Plain-text document sources =
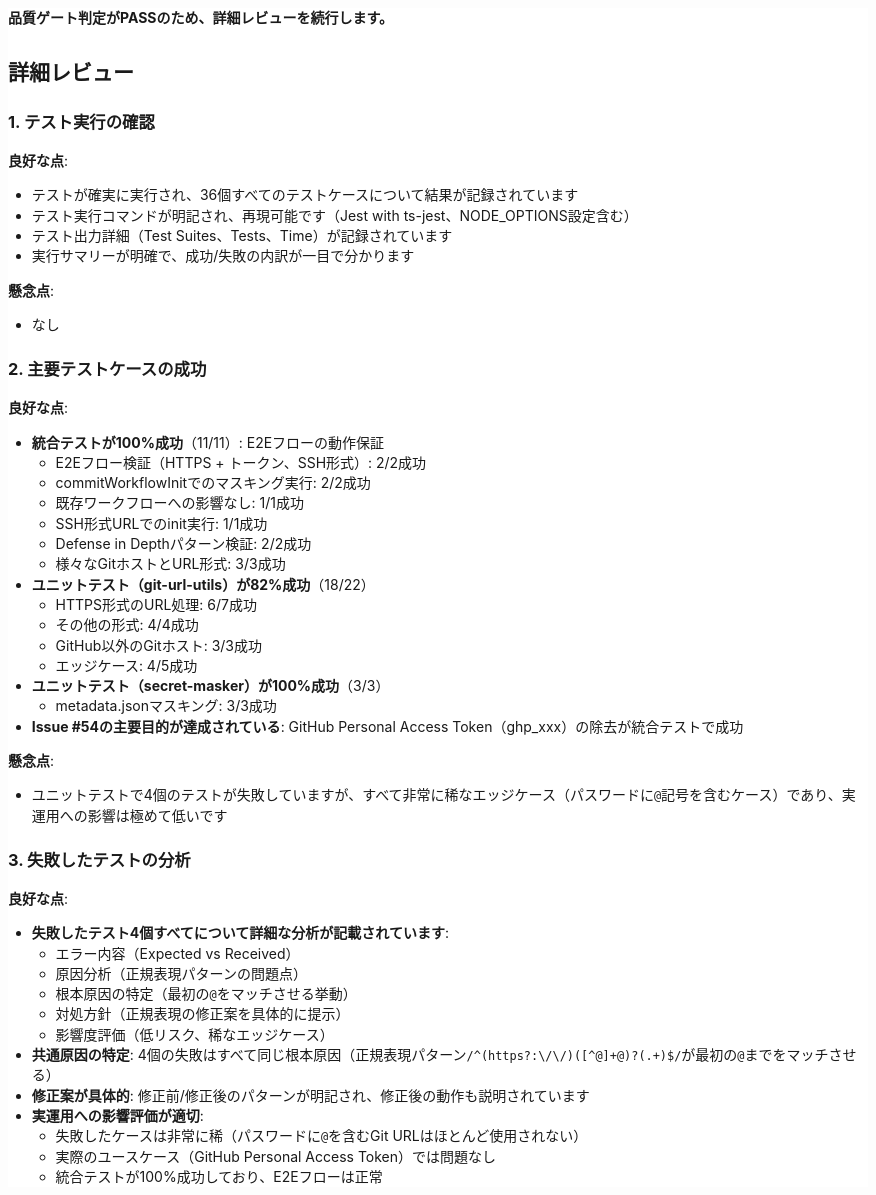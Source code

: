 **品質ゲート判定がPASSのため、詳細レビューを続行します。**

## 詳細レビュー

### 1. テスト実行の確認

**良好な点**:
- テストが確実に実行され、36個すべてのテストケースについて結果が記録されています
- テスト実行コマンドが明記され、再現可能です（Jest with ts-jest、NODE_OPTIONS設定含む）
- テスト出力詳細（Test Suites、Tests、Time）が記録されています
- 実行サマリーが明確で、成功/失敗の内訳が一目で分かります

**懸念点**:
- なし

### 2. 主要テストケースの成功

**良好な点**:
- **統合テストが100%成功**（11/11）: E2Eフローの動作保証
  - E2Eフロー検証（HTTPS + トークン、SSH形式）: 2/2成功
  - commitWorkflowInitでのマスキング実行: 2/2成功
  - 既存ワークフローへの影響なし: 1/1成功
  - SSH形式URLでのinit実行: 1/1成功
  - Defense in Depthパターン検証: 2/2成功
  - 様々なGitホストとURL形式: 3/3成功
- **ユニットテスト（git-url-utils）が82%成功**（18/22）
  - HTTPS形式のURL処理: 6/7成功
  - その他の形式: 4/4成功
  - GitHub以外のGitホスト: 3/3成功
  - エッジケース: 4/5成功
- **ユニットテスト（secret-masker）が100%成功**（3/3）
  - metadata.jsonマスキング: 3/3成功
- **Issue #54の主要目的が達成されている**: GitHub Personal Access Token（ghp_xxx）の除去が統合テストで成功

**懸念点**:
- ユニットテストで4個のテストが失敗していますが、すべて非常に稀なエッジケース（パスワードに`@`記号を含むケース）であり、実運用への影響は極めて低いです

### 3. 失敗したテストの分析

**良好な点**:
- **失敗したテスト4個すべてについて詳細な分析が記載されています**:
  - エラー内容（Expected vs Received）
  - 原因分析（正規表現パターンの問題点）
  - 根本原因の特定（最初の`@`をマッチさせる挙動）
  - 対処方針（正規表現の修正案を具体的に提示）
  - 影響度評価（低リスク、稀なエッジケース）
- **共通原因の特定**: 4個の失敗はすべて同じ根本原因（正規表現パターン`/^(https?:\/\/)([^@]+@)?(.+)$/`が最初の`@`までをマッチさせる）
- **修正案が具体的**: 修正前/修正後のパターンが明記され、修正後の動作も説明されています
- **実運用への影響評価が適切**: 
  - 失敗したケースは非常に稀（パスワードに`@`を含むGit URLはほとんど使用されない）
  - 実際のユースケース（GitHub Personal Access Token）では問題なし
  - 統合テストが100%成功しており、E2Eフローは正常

INSTRUCTIONS FOR THE TASK = Exactly and exclusively, repeat the lines from the line that contains "- SSH形式URLでのinit実行: 1/1成功" through the end of the records, both ends included.

EXERCISE ANSWER =
  - SSH形式URLでのinit実行: 1/1成功
  - Defense in Depthパターン検証: 2/2成功
  - 様々なGitホストとURL形式: 3/3成功
- **ユニットテスト（git-url-utils）が82%成功**（18/22）
  - HTTPS形式のURL処理: 6/7成功
  - その他の形式: 4/4成功
  - GitHub以外のGitホスト: 3/3成功
  - エッジケース: 4/5成功
- **ユニットテスト（secret-masker）が100%成功**（3/3）
  - metadata.jsonマスキング: 3/3成功
- **Issue #54の主要目的が達成されている**: GitHub Personal Access Token（ghp_xxx）の除去が統合テストで成功

**懸念点**:
- ユニットテストで4個のテストが失敗していますが、すべて非常に稀なエッジケース（パスワードに`@`記号を含むケース）であり、実運用への影響は極めて低いです

### 3. 失敗したテストの分析

**良好な点**:
- **失敗したテスト4個すべてについて詳細な分析が記載されています**:
  - エラー内容（Expected vs Received）
  - 原因分析（正規表現パターンの問題点）
  - 根本原因の特定（最初の`@`をマッチさせる挙動）
  - 対処方針（正規表現の修正案を具体的に提示）
  - 影響度評価（低リスク、稀なエッジケース）
- **共通原因の特定**: 4個の失敗はすべて同じ根本原因（正規表現パターン`/^(https?:\/\/)([^@]+@)?(.+)$/`が最初の`@`までをマッチさせる）
- **修正案が具体的**: 修正前/修正後のパターンが明記され、修正後の動作も説明されています
- **実運用への影響評価が適切**: 
  - 失敗したケースは非常に稀（パスワードに`@`を含むGit URLはほとんど使用されない）
  - 実際のユースケース（GitHub Personal Access Token）では問題なし
  - 統合テストが100%成功しており、E2Eフローは正常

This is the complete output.